*WORK TO BE COMPLETED*.
In the records that follow, find the line with "Kurt's smile just"; from there, retype every line exactly through the line with "from Kurt's touch.", which also belongs to the answer.

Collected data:
====
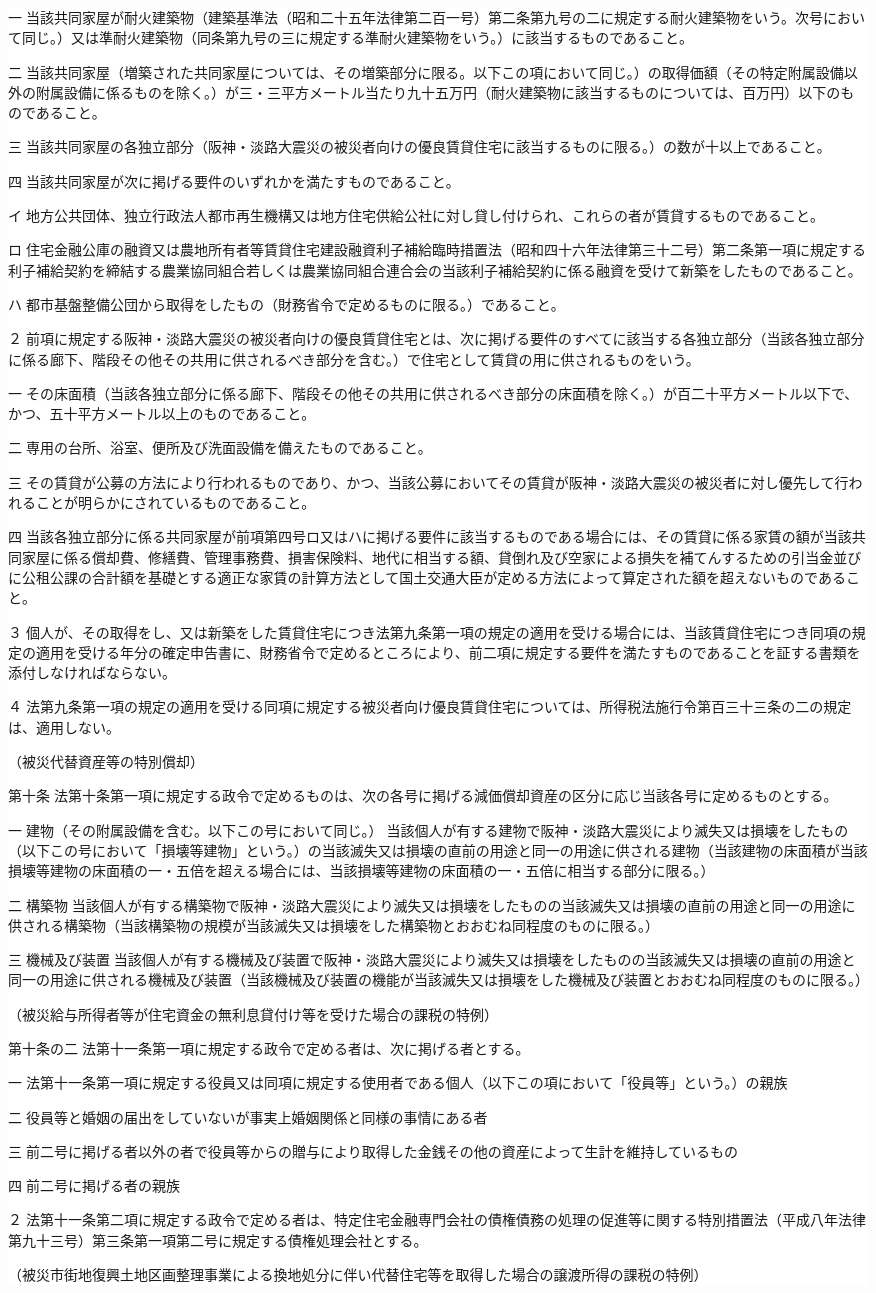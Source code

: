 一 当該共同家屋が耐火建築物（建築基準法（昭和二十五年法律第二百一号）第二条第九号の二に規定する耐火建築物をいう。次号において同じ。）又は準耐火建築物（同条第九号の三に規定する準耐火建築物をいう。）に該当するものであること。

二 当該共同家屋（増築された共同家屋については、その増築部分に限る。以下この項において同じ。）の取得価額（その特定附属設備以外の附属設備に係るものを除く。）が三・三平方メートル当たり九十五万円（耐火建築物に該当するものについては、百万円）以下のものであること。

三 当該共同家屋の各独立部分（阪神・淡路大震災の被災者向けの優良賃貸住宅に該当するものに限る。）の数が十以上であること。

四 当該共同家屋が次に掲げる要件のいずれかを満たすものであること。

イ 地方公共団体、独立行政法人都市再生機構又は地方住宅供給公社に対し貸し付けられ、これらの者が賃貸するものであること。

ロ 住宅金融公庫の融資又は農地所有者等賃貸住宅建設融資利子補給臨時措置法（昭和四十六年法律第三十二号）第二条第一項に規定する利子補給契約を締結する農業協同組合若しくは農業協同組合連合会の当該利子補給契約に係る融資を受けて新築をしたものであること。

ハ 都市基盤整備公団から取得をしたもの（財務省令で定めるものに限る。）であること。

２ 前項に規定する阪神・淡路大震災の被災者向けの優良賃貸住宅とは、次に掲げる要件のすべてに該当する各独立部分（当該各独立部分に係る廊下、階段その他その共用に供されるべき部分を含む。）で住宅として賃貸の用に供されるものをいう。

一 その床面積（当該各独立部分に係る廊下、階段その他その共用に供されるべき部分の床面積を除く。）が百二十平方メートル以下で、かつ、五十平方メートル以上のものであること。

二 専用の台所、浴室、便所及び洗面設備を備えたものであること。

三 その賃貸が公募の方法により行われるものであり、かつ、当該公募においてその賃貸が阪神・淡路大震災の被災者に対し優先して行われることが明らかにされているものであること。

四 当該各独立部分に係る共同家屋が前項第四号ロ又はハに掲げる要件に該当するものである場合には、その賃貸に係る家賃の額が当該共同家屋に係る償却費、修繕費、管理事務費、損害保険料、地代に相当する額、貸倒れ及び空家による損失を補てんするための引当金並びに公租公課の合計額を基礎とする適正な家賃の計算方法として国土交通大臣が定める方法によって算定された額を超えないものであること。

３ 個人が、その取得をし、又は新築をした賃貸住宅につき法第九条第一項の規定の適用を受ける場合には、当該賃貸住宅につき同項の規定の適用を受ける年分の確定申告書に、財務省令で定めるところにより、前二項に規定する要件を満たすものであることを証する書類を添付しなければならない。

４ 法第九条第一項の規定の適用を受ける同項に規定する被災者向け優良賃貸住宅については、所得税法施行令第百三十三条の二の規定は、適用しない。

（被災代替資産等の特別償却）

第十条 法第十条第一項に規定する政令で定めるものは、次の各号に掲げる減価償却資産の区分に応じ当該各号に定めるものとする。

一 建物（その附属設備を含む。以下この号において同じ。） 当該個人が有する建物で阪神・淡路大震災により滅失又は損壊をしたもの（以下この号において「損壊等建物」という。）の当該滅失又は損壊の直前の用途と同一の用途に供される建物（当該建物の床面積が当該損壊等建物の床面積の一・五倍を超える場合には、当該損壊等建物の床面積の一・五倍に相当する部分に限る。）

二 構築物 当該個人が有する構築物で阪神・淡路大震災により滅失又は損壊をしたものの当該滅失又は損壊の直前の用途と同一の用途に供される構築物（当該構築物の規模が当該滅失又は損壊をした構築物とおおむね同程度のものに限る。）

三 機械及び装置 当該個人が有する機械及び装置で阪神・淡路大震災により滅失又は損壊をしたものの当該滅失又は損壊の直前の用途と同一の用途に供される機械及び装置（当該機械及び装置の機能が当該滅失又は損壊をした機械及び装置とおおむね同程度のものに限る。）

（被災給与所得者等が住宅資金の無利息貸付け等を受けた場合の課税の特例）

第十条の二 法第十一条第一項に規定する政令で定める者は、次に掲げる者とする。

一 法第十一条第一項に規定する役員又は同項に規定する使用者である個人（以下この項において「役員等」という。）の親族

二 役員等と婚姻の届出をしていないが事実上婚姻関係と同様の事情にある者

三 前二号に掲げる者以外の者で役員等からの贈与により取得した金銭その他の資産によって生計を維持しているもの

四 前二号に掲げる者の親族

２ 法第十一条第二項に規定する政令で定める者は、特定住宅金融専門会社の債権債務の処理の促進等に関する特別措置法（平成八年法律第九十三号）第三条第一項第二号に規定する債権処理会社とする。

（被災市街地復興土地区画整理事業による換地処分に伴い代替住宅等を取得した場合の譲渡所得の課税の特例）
====
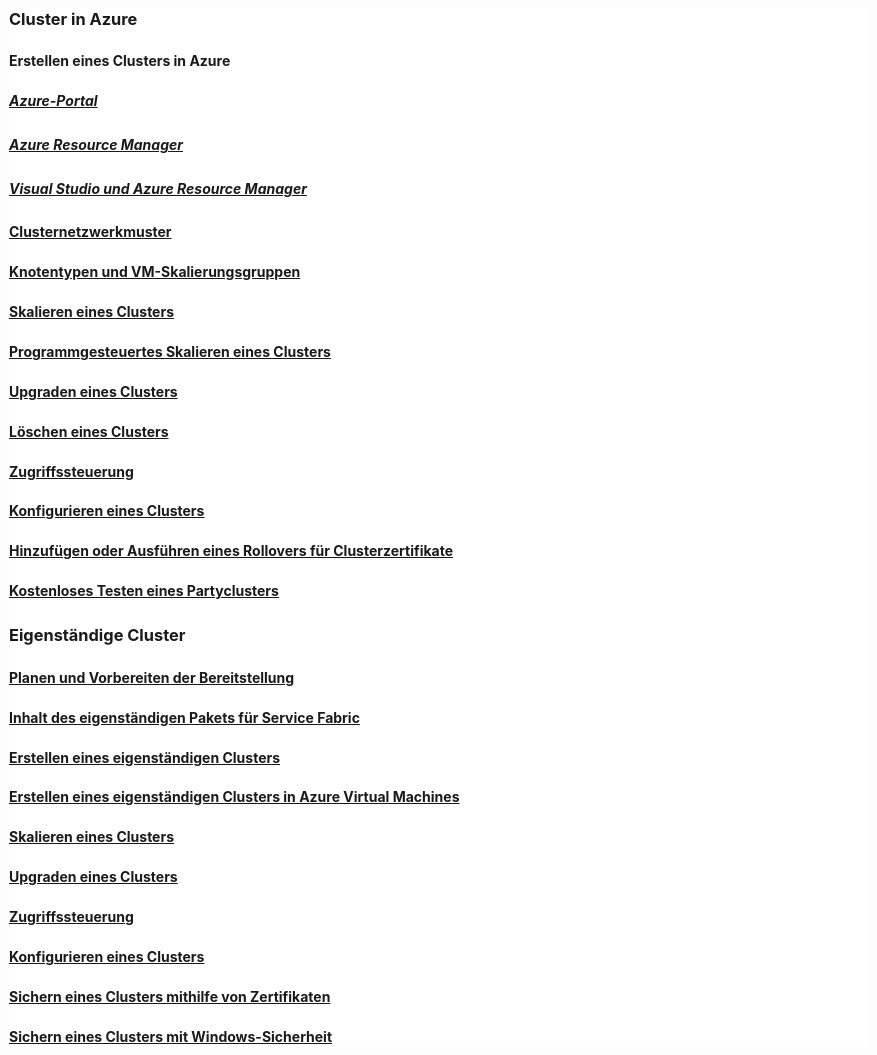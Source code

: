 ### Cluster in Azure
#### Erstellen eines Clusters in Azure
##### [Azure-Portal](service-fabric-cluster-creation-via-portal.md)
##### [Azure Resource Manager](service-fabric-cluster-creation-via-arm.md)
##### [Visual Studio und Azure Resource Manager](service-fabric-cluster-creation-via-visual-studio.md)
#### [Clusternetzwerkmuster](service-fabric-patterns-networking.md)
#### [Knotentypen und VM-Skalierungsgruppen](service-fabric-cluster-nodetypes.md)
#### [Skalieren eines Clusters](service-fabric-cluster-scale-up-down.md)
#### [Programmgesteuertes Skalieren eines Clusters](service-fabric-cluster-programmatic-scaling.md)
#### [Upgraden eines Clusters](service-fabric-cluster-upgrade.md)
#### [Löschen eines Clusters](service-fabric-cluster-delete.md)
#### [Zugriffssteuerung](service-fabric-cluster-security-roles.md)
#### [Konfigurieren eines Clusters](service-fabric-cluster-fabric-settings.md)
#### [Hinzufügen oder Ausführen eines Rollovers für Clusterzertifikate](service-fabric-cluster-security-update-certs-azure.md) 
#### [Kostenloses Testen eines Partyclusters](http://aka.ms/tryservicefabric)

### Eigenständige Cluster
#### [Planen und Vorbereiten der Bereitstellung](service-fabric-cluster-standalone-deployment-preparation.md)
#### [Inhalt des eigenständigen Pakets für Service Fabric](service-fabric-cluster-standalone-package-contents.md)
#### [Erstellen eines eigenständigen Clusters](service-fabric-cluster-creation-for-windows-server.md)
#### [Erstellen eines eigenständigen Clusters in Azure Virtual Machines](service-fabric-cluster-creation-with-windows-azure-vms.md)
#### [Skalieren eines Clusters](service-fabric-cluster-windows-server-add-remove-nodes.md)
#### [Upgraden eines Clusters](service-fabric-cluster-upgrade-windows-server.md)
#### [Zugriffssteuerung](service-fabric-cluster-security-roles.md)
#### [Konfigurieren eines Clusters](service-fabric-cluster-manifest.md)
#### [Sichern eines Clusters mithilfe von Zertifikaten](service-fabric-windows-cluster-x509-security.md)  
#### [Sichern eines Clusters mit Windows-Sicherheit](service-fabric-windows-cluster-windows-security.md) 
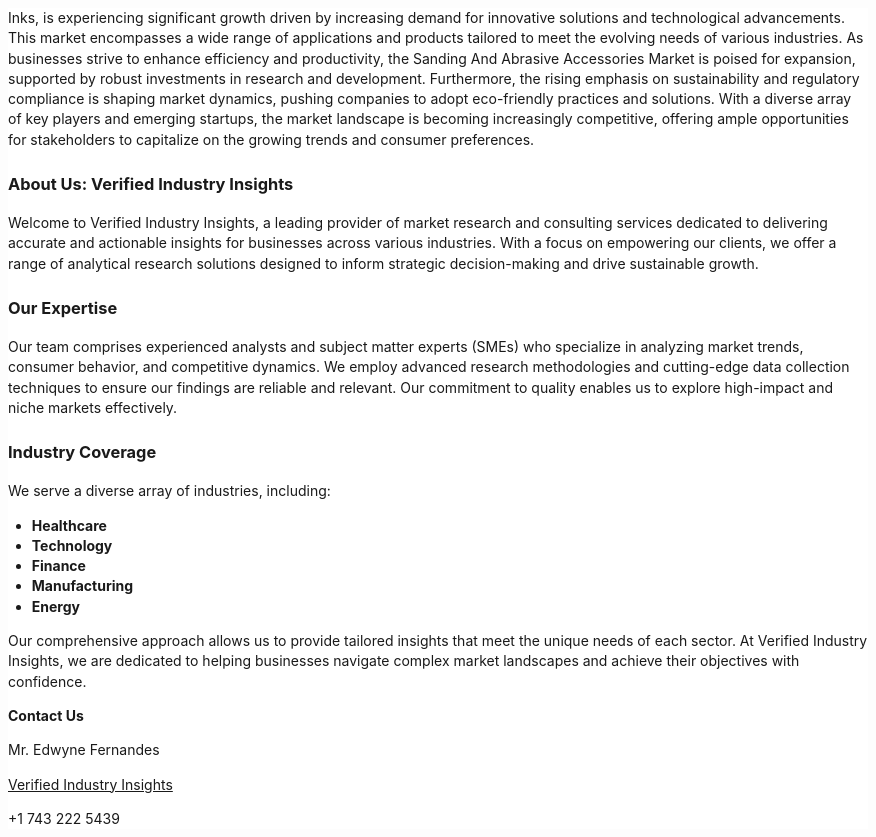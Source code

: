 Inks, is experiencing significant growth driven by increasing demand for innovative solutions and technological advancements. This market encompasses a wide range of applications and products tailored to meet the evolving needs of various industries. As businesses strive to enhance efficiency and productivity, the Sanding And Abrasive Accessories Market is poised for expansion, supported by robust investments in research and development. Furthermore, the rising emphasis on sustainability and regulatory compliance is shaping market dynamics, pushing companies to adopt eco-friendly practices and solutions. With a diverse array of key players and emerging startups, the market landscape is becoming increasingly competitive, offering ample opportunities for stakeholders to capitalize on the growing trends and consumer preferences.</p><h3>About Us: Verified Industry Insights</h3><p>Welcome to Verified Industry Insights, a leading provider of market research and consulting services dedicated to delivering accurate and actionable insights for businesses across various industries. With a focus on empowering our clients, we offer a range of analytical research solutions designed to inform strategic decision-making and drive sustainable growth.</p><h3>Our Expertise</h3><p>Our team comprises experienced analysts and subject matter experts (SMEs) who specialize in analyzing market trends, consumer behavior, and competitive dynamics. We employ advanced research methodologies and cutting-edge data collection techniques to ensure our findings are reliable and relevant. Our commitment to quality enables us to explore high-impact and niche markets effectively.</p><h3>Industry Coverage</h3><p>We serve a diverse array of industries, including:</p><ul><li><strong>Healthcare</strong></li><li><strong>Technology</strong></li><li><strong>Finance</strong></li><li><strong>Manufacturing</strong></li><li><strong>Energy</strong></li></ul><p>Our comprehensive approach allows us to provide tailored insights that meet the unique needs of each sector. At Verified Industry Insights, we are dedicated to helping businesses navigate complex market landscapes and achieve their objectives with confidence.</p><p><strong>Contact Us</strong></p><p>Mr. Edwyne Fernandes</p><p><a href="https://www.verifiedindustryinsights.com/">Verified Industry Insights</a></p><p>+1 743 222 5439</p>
====
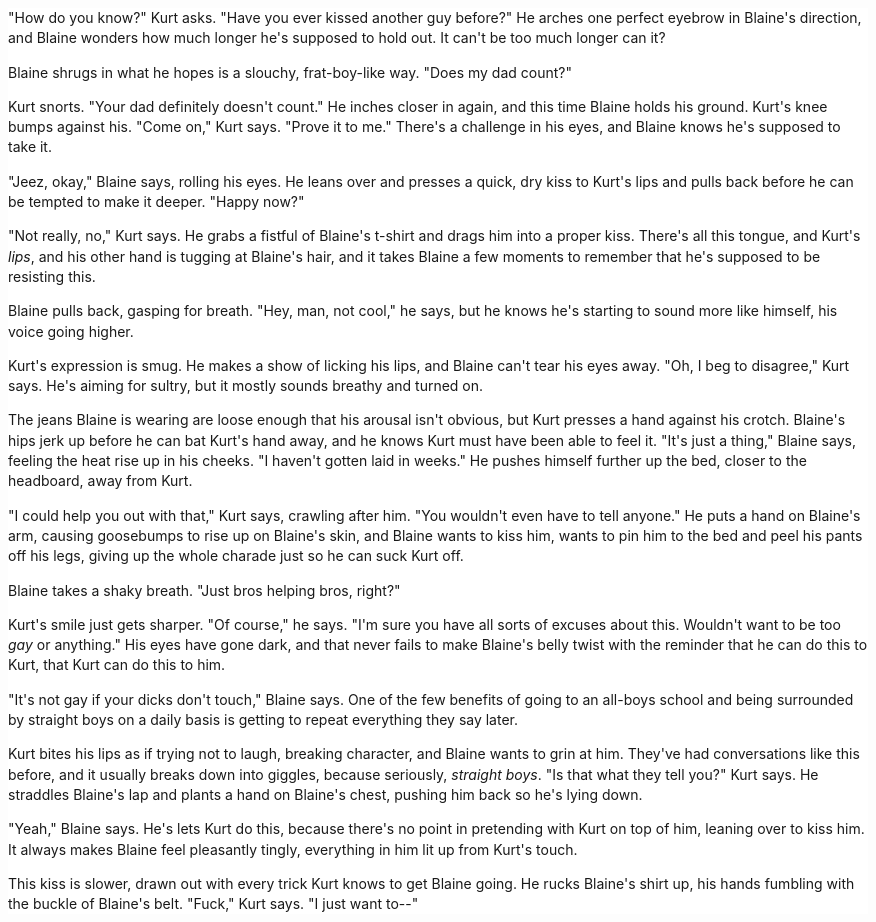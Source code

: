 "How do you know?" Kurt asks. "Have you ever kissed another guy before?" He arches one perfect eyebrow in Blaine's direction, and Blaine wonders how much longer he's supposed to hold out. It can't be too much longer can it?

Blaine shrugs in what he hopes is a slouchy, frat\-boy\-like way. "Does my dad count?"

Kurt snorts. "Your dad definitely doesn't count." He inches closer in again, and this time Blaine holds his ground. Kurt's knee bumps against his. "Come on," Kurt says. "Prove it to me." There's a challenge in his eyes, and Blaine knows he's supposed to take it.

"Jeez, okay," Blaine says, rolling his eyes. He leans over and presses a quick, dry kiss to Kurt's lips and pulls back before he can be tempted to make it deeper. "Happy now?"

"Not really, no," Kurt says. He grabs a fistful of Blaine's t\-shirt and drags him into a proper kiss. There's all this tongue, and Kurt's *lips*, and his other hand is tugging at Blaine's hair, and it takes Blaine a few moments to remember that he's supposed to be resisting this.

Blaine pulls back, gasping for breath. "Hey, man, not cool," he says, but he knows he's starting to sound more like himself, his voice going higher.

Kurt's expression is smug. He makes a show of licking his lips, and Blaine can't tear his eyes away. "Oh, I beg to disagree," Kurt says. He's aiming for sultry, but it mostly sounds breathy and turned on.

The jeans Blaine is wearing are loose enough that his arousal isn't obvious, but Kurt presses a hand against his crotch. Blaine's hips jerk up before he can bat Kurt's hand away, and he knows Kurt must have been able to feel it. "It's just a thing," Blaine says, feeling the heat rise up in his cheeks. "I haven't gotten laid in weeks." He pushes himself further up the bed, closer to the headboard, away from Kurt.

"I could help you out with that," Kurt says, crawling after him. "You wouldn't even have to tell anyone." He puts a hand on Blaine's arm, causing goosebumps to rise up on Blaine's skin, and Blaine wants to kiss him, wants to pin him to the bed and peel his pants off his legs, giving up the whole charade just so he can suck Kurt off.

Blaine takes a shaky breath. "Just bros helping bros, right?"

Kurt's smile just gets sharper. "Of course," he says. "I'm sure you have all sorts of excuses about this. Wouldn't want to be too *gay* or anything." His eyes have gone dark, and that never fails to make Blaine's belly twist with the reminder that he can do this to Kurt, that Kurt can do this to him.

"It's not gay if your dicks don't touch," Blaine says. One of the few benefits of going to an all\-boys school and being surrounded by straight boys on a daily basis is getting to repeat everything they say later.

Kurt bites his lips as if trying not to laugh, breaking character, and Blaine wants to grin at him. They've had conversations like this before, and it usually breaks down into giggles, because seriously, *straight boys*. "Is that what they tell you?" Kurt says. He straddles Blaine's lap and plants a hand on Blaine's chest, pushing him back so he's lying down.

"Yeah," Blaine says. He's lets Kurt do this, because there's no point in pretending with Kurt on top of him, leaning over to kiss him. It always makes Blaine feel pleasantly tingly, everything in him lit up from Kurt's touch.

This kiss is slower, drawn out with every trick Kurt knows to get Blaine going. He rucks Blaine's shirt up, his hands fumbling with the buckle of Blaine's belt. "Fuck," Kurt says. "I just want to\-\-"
====
*RESULT OF THE TASK*.
Kurt's smile just gets sharper. "Of course," he says. "I'm sure you have all sorts of excuses about this. Wouldn't want to be too *gay* or anything." His eyes have gone dark, and that never fails to make Blaine's belly twist with the reminder that he can do this to Kurt, that Kurt can do this to him.

"It's not gay if your dicks don't touch," Blaine says. One of the few benefits of going to an all\-boys school and being surrounded by straight boys on a daily basis is getting to repeat everything they say later.

Kurt bites his lips as if trying not to laugh, breaking character, and Blaine wants to grin at him. They've had conversations like this before, and it usually breaks down into giggles, because seriously, *straight boys*. "Is that what they tell you?" Kurt says. He straddles Blaine's lap and plants a hand on Blaine's chest, pushing him back so he's lying down.

"Yeah," Blaine says. He's lets Kurt do this, because there's no point in pretending with Kurt on top of him, leaning over to kiss him. It always makes Blaine feel pleasantly tingly, everything in him lit up from Kurt's touch.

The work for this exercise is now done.